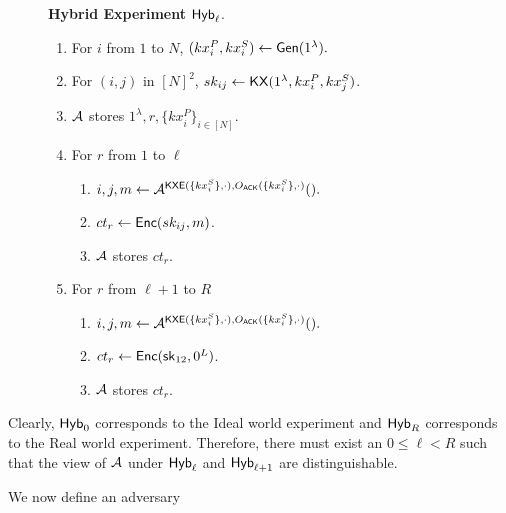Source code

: \begin{figure}[h!]
\begin{framed}
\textbf{Hybrid Experiment} $\mathsf{Hyb}_\ell$.
\begin{enumerate}
    \item For $i$ from $1$ to $N$, $(kx_i^P, kx_i^S) \leftarrow \mathsf{Gen}(1^{\lambda}).$
    \item For $(i, j)$ in $[N]^2$, $sk_{ij} \leftarrow \mathsf{KX}(1^{\lambda}, kx_i^P, kx_j^S)$.
    \item $\mathcal{A}$ stores $1^{\lambda}, r, \{kx_i^P\}_{i \in [N]}$.
    \item For $r$ from $1$ to $\ell$
    \begin{enumerate}
        \item $i, j, m \leftarrow \mathcal{A}^{\mathsf{KXE}(\{kx_i^S\}, \cdot), O_{\mathsf{ACK}}(\{kx_i^S\}, \cdot)}().$
        \item $ct_r \leftarrow \mathsf{Enc}(sk_{ij}, m)$.
        \item $\mathcal{A}$ stores $ct_r$.
    \end{enumerate}
    \item For $r$ from $\ell + 1$ to $R$
    \begin{enumerate}
        \item $i, j, m \leftarrow \mathcal{A}^{\mathsf{KXE}(\{kx_i^S\}, \cdot), O_{\mathsf{ACK}}(\{kx_i^S\}, \cdot)}().$
        \item $ct_r \leftarrow \mathsf{Enc}({\mathsf{sk}}_{12}, 0^{L})$.
        \item $\mathcal{A}$ stores $ct_r$.
    \end{enumerate}
\end{enumerate}
\end{framed}
\end{figure}
Clearly, $\mathsf{Hyb}_0$ corresponds to the Ideal world experiment and $\mathsf{Hyb}_{R}$ corresponds to the Real world experiment. Therefore, there must exist an $0 \leq \ell < R$ such that the view of $\mathcal{A}$ under $\mathsf{Hyb}_{\ell}$ and $\mathsf{Hyb}_{\ell + 1}$ are distinguishable.

We now define an adversary 
\clearpage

* * *

What you are asked to do => Show every line above in which the word "lambda" appears.

Completed exercise =>
    \item For $i$ from $1$ to $N$, $(kx_i^P, kx_i^S) \leftarrow \mathsf{Gen}(1^{\lambda}).$
    \item For $(i, j)$ in $[N]^2$, $sk_{ij} \leftarrow \mathsf{KX}(1^{\lambda}, kx_i^P, kx_j^S)$.
    \item $\mathcal{A}$ stores $1^{\lambda}, r, \{kx_i^P\}_{i \in [N]}$.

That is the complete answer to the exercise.